Advantage all? DTC ads boost prescription use and adherence, research finds

In the tussle between the American Medical Association (AMA) and pharma DTC advertising, new research gives ammunition to both sides.

To the AMA point that advertising results in more and possibly too many drugs on the market, the National Bureau of Economic Research study found that DTC ads increase the number of prescriptions filled. But to the pharma industry's point that ads help consumers stick with their drug regimens, the research also found that advertising increases patient adherence.

While measurement in DTC advertising--in all advertising actually--is often difficult, NBER took a unique and targeted approach to assess as exactly as possible the effect of DTC ads. By using the introduction of Medicare Part D in isolated geographic areas and concentrating on 5 drugs for chronic conditions, researchers believe they were able to isolate and determine the specific effects of DTC on prescription drug use and adherence.

They found that a 10% increase in DTC ad viewing led to a 5.4% increase in the total number of prescriptions filled for the advertised drugs. That same 10% spike in viewing resulted in an increase in drug adherence by 1% to 2.5%, NBER reported.

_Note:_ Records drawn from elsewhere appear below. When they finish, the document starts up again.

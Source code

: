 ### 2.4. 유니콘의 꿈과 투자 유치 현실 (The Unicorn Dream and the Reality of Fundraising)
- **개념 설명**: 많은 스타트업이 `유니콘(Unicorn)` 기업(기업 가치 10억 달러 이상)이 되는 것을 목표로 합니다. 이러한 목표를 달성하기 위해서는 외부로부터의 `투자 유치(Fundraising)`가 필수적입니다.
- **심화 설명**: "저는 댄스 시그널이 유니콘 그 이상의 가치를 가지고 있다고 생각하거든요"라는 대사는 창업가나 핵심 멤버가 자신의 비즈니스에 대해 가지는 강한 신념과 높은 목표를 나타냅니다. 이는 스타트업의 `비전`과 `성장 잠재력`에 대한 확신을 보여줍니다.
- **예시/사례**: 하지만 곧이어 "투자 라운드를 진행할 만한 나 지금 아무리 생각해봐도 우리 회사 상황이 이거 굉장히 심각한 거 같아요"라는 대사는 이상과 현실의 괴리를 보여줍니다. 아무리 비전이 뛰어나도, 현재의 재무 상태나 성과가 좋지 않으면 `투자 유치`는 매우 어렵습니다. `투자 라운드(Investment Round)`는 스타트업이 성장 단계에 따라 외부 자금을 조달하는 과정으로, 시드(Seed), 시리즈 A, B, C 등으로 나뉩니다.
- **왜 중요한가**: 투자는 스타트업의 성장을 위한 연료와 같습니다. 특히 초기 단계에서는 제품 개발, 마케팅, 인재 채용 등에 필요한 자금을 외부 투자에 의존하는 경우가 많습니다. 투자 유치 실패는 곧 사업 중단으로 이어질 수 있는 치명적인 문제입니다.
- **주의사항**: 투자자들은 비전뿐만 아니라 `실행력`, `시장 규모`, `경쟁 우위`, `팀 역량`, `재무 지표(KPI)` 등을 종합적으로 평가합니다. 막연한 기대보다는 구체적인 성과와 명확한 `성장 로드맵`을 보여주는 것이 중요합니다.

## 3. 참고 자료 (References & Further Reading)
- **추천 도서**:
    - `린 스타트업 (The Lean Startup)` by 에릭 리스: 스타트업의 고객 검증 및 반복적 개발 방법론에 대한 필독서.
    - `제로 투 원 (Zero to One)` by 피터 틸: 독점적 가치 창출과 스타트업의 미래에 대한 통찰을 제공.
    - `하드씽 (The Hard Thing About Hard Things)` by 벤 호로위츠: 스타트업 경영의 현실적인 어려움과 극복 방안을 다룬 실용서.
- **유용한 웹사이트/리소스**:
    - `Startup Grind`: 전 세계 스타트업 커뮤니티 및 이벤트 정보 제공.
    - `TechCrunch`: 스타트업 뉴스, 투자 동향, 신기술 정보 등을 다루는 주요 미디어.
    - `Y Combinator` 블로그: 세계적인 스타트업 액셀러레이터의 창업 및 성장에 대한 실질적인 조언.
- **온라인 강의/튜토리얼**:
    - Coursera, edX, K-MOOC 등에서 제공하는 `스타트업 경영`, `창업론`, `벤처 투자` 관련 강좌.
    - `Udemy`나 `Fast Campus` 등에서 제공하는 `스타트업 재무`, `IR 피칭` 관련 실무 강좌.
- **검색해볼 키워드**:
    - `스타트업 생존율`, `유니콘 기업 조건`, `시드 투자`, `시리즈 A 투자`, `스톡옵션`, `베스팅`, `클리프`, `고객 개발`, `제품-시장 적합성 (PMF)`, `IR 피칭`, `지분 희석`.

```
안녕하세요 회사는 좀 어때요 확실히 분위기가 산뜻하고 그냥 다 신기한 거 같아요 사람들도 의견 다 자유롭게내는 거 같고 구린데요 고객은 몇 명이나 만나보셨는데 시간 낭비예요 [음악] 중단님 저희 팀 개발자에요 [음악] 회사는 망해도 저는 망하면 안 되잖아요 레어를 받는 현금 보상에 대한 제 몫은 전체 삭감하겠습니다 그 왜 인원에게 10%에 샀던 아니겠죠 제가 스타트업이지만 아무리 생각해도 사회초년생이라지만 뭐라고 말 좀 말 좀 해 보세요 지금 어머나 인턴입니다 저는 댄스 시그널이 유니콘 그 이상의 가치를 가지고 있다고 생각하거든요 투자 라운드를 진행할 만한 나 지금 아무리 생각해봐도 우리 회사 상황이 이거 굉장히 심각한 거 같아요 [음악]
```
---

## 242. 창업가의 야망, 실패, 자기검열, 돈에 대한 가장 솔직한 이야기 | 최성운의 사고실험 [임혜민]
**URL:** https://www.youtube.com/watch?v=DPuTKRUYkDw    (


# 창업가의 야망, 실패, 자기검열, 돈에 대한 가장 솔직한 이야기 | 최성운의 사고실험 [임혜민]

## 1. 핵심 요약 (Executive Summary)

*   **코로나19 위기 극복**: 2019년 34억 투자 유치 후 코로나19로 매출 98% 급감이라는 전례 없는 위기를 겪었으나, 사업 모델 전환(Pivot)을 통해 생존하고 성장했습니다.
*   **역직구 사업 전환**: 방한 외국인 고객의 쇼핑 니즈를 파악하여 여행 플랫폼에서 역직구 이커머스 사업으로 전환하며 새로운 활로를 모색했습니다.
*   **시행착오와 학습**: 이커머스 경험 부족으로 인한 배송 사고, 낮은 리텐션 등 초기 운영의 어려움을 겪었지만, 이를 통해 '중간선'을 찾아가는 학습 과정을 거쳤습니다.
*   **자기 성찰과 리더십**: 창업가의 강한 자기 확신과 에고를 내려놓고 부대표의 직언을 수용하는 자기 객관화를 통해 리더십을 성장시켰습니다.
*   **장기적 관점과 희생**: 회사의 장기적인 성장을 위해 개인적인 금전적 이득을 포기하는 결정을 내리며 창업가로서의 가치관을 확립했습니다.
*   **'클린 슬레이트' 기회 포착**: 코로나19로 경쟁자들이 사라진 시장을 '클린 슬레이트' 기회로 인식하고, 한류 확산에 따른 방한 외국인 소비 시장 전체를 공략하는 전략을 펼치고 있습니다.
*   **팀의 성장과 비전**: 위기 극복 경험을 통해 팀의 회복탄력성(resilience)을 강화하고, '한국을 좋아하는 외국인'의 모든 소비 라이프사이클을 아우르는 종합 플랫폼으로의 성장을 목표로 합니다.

"We find that drug utilization is highly responsive to advertising exposure," the study asserts. "Advertising increases the take-up of drug treatments and improves compliance for existing patients. Expanded take-up of prescription drugs accounts for about 70% of the total effect of advertising, while increased use among existing patients accounts for the remaining 30%."

The researchers also noted another "important component" to the increased use and compliance of drugs in general. That is, the increase and compliance wasn't just a switch from nonadvertised brands to the pushed one. Evidence showed the ads increased use and compliance of nonadvertised drug in the same therapeutic category in similar proportions, calling the effect "substantial positive spillover."